REQUIRED ACTION: Using the records below, write out the line with "3. 服务端需要每天校验的结果通知给管理员" and each line after it through the final one, exactly, and only those.

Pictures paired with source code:
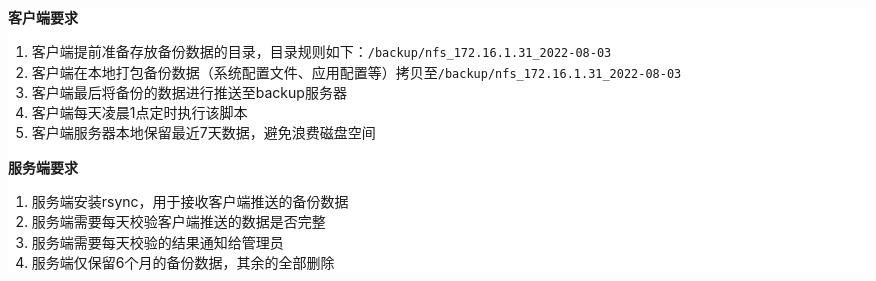 **客户端要求**

1. 客户端提前准备存放备份数据的目录，目录规则如下：`/backup/nfs_172.16.1.31_2022-08-03`
2. 客户端在本地打包备份数据（系统配置文件、应用配置等）拷贝至`/backup/nfs_172.16.1.31_2022-08-03`
3. 客户端最后将备份的数据进行推送至backup服务器
4. 客户端每天凌晨1点定时执行该脚本
5. 客户端服务器本地保留最近7天数据，避免浪费磁盘空间

**服务端要求**

1. 服务端安装rsync，用于接收客户端推送的备份数据
2. 服务端需要每天校验客户端推送的数据是否完整
3. 服务端需要每天校验的结果通知给管理员
4. 服务端仅保留6个月的备份数据，其余的全部删除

YOUR RESPONSE:
3. 服务端需要每天校验的结果通知给管理员
4. 服务端仅保留6个月的备份数据，其余的全部删除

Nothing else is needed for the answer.